Gün yok ki haber bültenlerimizde şiddet haberi olmasın. Şiddetin dini, dili, ırkı, mezhebi yoktur. Onun adı bazen Suriye’dir, bazen Arakan, bazen Filistin’dir,bazen kadın,bazen çocuktur,bazen yaşlı,bazen Yasin Börü’dür,bazen Emani el-Rahmun,bazen Guantanamo’dur,  bazen Ebu Gureyb. Şiddetin uğradığı, yakıp kavurduğu her yere maalesef merhamet sonra uğramaktadır.

Aile de başlayan şiddet, okula, mahalleye, ülkeye sonra sınırları aşarak uluslara yayılır. Çocuklarımıza evde şiddet yerine merhameti öğretirsek,  evde başlayan merhamet okula, mahalleye topluma ve uluslararası ilişkilere yansır. Gelişmiş ülkelerde şiddeti yenmek için bağışlayıcılık, minnettarlık, şefkatli olmak gibi modüllerle eğitim verme örnekleri geliştiriliyorken biz hala çocuklara dayak atan, hakaret eden, küçük düşüren, aşağılayan öğretmen modelleriyle uğraşıyoruz.

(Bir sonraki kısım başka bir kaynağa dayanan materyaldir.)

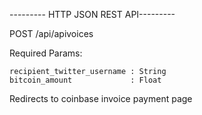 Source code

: --------- HTTP JSON REST API--------- 

POST /api/apivoices

  Required Params:

    recipient_twitter_username : String
    bitcoin_amount             : Float

Redirects to coinbase invoice payment page

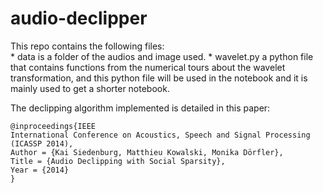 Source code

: # audio-declipper

This repo contains the following files: </br>
	* data is a folder of the audios and image used.
	* wavelet.py a python file that contains functions from the numerical tours about the wavelet transformation, and this python file will be used in the notebook and it is mainly used to get a shorter notebook. </br>

The declipping algorithm implemented is detailed in this paper:

	@inproceedings{IEEE
	International Conference on Acoustics, Speech and Signal Processing (ICASSP 2014),
	Author = {Kai Siedenburg, Matthieu Kowalski, Monika Dörfler},
	Title = {Audio Declipping with Social Sparsity},
	Year = {2014}
	}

                Dünya Sağlık örgütünün şiddet tanımında yer aldığı üzere kişi kendine de şiddet uyguluyor. İntihar teşebbüsleri bunun fiziksel şiddet boyutunu oluştururken, yaradılış gayesinden veya kendisinden uzaklaşması, kendini yalnızlaştırması, kendini değersiz görmesipsikolojik şiddet boyutunu oluşturmaktadır.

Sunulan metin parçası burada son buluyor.